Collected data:
* * * * * * *

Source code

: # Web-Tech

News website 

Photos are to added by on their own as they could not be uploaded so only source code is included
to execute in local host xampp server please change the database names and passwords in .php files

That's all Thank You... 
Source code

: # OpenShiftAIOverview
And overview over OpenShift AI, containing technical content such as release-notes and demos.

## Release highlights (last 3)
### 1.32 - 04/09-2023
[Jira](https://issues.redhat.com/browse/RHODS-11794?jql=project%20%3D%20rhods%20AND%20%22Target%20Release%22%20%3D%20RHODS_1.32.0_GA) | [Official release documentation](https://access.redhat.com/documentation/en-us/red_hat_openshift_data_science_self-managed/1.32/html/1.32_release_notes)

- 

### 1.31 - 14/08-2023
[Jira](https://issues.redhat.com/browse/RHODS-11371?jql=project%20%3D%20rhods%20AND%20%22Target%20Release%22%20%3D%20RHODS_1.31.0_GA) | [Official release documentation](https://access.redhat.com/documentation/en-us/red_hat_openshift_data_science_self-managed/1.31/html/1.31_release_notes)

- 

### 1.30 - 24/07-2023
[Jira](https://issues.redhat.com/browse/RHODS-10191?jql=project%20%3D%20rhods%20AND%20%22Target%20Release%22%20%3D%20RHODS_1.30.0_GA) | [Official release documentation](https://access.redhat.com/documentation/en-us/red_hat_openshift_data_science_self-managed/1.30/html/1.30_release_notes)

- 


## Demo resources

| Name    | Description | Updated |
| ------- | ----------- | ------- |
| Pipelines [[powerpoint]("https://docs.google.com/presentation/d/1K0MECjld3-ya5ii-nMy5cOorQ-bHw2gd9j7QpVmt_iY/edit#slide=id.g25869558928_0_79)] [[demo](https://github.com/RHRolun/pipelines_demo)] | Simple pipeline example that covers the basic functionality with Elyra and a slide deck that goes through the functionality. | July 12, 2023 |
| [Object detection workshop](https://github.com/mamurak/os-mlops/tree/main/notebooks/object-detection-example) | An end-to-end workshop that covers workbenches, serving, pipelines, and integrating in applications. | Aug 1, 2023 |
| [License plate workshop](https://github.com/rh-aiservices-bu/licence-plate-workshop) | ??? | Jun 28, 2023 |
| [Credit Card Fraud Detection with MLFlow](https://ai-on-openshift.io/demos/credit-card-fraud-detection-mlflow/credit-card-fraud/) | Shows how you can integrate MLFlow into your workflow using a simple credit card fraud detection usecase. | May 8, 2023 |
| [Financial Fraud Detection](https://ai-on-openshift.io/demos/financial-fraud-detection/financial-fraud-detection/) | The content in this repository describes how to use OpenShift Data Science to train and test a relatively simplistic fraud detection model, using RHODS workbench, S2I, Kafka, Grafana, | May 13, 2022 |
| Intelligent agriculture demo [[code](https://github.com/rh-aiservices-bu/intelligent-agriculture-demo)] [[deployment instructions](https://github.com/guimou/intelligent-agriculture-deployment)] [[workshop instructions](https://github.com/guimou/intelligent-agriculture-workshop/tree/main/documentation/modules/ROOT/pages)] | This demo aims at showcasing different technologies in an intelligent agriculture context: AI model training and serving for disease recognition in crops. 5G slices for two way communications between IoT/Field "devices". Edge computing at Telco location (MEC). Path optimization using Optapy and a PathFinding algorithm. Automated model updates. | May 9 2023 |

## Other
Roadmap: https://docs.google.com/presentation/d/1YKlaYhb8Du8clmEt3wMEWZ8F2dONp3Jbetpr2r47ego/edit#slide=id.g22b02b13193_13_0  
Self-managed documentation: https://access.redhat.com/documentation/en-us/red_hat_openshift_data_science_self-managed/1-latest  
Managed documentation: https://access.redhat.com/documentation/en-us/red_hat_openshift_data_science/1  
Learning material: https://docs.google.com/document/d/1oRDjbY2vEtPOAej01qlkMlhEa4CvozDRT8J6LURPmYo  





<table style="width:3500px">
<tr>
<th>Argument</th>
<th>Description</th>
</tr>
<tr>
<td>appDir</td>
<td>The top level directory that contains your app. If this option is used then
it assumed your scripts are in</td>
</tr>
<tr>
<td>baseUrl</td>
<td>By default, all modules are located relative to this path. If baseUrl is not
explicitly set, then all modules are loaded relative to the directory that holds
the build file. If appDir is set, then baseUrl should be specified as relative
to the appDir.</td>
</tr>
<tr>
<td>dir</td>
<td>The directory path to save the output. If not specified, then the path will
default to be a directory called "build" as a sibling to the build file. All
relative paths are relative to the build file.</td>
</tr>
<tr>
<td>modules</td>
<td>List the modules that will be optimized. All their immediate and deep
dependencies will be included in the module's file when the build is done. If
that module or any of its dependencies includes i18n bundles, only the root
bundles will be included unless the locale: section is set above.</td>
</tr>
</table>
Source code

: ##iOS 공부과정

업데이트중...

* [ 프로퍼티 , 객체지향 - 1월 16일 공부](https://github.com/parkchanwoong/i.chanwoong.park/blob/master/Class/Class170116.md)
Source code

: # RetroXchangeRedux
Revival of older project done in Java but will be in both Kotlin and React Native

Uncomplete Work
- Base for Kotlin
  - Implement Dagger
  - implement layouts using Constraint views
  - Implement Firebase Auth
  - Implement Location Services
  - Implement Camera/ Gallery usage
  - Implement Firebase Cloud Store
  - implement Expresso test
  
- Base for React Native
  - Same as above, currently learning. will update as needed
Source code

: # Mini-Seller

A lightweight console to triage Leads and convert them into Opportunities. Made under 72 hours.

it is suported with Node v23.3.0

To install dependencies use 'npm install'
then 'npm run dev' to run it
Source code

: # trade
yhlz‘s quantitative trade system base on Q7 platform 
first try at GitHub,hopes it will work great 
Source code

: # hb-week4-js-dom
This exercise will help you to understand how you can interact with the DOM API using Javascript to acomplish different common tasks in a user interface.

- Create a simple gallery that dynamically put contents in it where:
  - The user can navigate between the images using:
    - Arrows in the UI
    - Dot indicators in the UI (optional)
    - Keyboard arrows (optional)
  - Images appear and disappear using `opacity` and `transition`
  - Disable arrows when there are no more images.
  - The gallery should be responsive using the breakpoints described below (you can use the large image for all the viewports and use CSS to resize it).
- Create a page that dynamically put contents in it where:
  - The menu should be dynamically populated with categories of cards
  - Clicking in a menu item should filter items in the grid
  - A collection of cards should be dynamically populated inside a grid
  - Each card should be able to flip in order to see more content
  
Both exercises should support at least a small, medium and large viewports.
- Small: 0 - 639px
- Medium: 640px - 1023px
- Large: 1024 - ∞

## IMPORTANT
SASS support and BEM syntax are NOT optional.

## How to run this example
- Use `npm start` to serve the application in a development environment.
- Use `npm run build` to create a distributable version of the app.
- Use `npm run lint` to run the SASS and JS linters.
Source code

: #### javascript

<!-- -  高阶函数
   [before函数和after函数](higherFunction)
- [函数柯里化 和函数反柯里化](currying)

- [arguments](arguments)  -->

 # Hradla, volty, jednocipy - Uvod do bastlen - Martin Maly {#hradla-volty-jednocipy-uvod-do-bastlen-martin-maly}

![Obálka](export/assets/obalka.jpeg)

* * * * * * *

### Problem details:
Show the lines of the entries that include the string "contents", copying each in full.

### Problem solution:
- Create a simple gallery that dynamically put contents in it where:
- Create a page that dynamically put contents in it where:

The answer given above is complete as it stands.